On the other side of the wall, John started and sat bolt upright in bed, with wide staring eyes.... John, like many thousand others, would perhaps never sleep quietly through a night again. Yet John had been a composed sleeper once.
CHAPTER III
ALIX GOES
1
It was Sunday next day. Dorothy and Margot conducted a party of wounded soldiers to matins. Mrs. Orme, who thought it time Mademoiselle Verstigel went to Ma.s.s again, sent her over to Wonford, where there was a church of her persuasion. She herself had to go up to town to the Sunday club where soldiers' and sailors' families were kept out of the streets and given coffee, news, friendship, music, and the chance to read good books, a chance of which Mrs. Orme, a sanguine person, hoped undiscouraged that they would one day avail themselves. (Hope, faith, and love were in her family. Her sister, Daphne Sandomir, when in England, held study circles of working women to instruct them in the principles which make for permanent peace, and hoped with the same fervour that they would read the books and pamphlets she gave them.)

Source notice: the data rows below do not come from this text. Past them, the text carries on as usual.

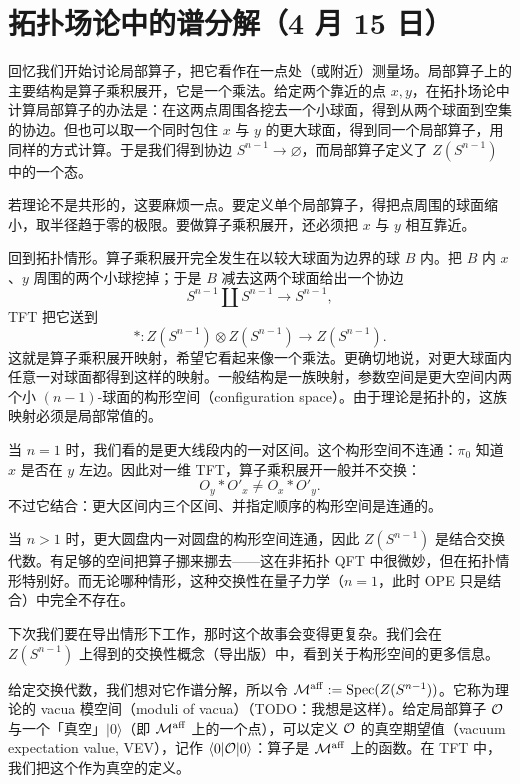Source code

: \section[拓扑场论中的谱分解]{拓扑场论中的谱分解（4 月 15 日）}


回忆我们开始讨论局部算子，把它看作在一点处（或附近）测量场。局部算子上的主要结构是算子乘积展开，它是一个乘法。给定两个靠近的点 $x,y$，在拓扑场论中计算局部算子的办法是：在这两点周围各挖去一个小球面，得到从两个球面到空集的协边。但也可以取一个同时包住 $x$ 与 $y$ 的更大球面，得到同一个局部算子，用同样的方式计算。于是我们得到协边 $S^{n-1}\to\varnothing$，而局部算子定义了 $Z(S^{n-1})$ 中的一个态。

若理论不是共形的，这要麻烦一点。要定义单个局部算子，得把点周围的球面缩小，取半径趋于零的极限。要做算子乘积展开，还必须把 $x$ 与 $y$ 相互靠近。

回到拓扑情形。算子乘积展开完全发生在以较大球面为边界的球 $B$ 内。把 $B$ 内 $x$、$y$ 周围的两个小球挖掉；于是 $B$ 减去这两个球面给出一个协边
\[
S^{n-1}\amalg S^{n-1}\longrightarrow S^{n-1},
\]
TFT 把它送到
\[
*:Z(S^{n-1})\otimes Z(S^{n-1})\longrightarrow Z(S^{n-1}).
\]
这就是算子乘积展开映射，希望它看起来像一个乘法。更确切地说，对更大球面内任意一对球面都得到这样的映射。一般结构是一族映射，参数空间是更大空间内两个小 $(n-1)$-球面的构形空间（configuration space）。由于理论是拓扑的，这族映射必须是局部常值的。

\begin{example}
当 $n=1$ 时，我们看的是更大线段内的一对区间。这个构形空间不连通：$\pi_0$ 知道 $x$ 是否在 $y$ 左边。因此对一维 TFT，算子乘积展开一般并不交换：
\[
O_y*O'_x\neq O_x*O'_y .
\]
不过它结合：更大区间内三个区间、并指定顺序的构形空间是连通的。
\end{example}

当 $n>1$ 时，更大圆盘内一对圆盘的构形空间连通，因此 $Z(S^{n-1})$ 是结合交换代数。有足够的空间把算子挪来挪去——这在非拓扑 QFT 中很微妙，但在拓扑情形特别好。而无论哪种情形，这种交换性在量子力学（$n=1$，此时 OPE 只是结合）中完全不存在。

\begin{remark}
下次我们要在导出情形下工作，那时这个故事会变得更复杂。我们会在 $Z(S^{n-1})$ 上得到的交换性概念（导出版）中，看到关于构形空间的更多信息。
\end{remark}

给定交换代数，我们想对它作谱分解，所以令 $\mathcal{M}^{\mathrm{aff}}:=\operatorname{Spec}(Z(S^{n-1}))$。它称为理论的 vacua 模空间（moduli of vacua）（TODO：我想是这样）。给定局部算子 $\mathcal{O}$ 与一个「真空」$|0\rangle$（即 $\mathcal{M}^{\mathrm{aff}}$ 上的一个点），可以定义 $\mathcal{O}$ 的真空期望值（vacuum expectation value, VEV），记作 $\langle 0|\mathcal{O}|0\rangle$：算子是 $\mathcal{M}^{\mathrm{aff}}$ 上的函数。在 TFT 中，我们把这个作为真空的定义。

Mr. Orme and John walked over to the links to play golf. Alix, not having either the church, club, or golf habit, and being unfitted for much walking, sat in the wood, tried to paint, and failed. She felt peevish, tired, cross and selfish, and her head ached, as one's head nearly always does after being sick in the night. The pines were no good: stupid trees, the wrong shape. What sort of pictures would one be painting out there? Mud-coloured levels, mud-coloured men, splashes of green here and there ... and red.... And blue sky, or mud-coloured, with sh.e.l.ls winging through it like birds, singing, 'Lloyd-Lloyd-Lloyd-Lloyd.'... The sort of picture Basil would be painting and the way he would be painting it she knew exactly. Only probably he wasn't painting at all to-day. It was Sunday-hate day.
Whizz-bangs, pom-poms, trench-mortars spinning along and bouncing off the wire trench roof.... Minnie coming along to blow the whole trench inside out ... legs and arms and bits of men flying in the air ... the rest of them buried deep in choking earth ... perhaps to be dug out alive, perhaps dead.... What was it John had said on the balcony--something about a leg ... the leg of a friend ... pulling it out of the chaos of earth and mud and stones which had been a trench ...
thinking it led on to the entire friend, finding it didn't, was a detached bit.... Had John cried at the time? Been sick? Probably not; John was a self-contained young man. He had waited till afterwards, when he was asleep.
Alix, seeing her friends in scattered bits, seeing worse than that, seeing what John had seen and mentioned with tears, turned the greenish pallor of pale, ageing cheese, and dropped her head in her hands.
Painting was off for that morning. Painting and war don't go together.
2
Mrs. Orme came home in the afternoon, tired but still energetic. Mr.
Orme and John came in to tea too, with Sunday papers and having seen telegrams about the German offensive being stopped at Ypres. Callers dropped in to tea. They worried John by their questions. They kindly drew out Mademoiselle Verstigel, in French worse than her English.
Directly after tea Margot had to hurry away up to town to the canteen.